§ Directions for this task:
Stop after the line that contains "be friends, till". Until then, retype each line of the entries exactly from the first one, skipping pictures.

§ Available records:
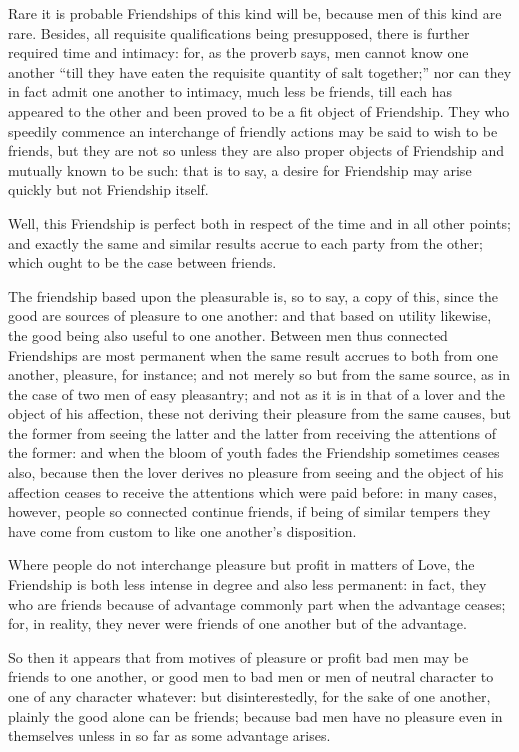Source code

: Rare it is probable Friendships of this kind will be, because men of this kind
are rare. Besides, all requisite qualifications being presupposed, there is
further required time and intimacy: for, as the proverb says, men cannot know
one another “till they have eaten the requisite quantity of salt
together;” nor can they in fact admit one another to intimacy, much less
be friends, till each has appeared to the other and been proved to be a fit
object of Friendship. They who speedily commence an interchange of friendly
actions may be said to wish to be friends, but they are not so unless they are
also proper objects of Friendship and mutually known to be such: that is to
say, a desire for Friendship may arise quickly but not Friendship itself.

Well, this Friendship is perfect both in respect of the time and in all other
points; and exactly the same and similar results accrue to each party from the
other; which ought to be the case between friends.

The friendship based upon the pleasurable is, so to say, a copy of this, since
the good are sources of pleasure to one another: and that based on utility
likewise, the good being also useful to one another. Between men thus connected
Friendships are most permanent when the same result accrues to both from one
another, pleasure, for instance; and not merely so but from the same source, as
in the case of two men of easy pleasantry; and not as it is in that of a lover
and the object of his affection, these not deriving their pleasure from the
same causes, but the former from seeing the latter and the latter from
receiving the attentions of the former: and when the bloom of youth fades the
Friendship sometimes ceases also, because then the lover derives no pleasure
from seeing and the object of his affection ceases to receive the attentions
which were paid before: in many cases, however, people so connected continue
friends, if being of similar tempers they have come from custom to like one
another’s disposition.

Where people do not interchange pleasure but profit in matters of Love, the
Friendship is both less intense in degree and also less permanent: in fact,
they who are friends because of advantage commonly part when the advantage
ceases; for, in reality, they never were friends of one another but of the
advantage.

So then it appears that from motives of pleasure or profit bad men may be
friends to one another, or good men to bad men or men of neutral character to
one of any character whatever: but disinterestedly, for the sake of one
another, plainly the good alone can be friends; because bad men have no
pleasure even in themselves unless in so far as some advantage arises.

§ Result of this task:
Source code

: Rare it is probable Friendships of this kind will be, because men of this kind
are rare. Besides, all requisite qualifications being presupposed, there is
further required time and intimacy: for, as the proverb says, men cannot know
one another “till they have eaten the requisite quantity of salt
together;” nor can they in fact admit one another to intimacy, much less
be friends, till each has appeared to the other and been proved to be a fit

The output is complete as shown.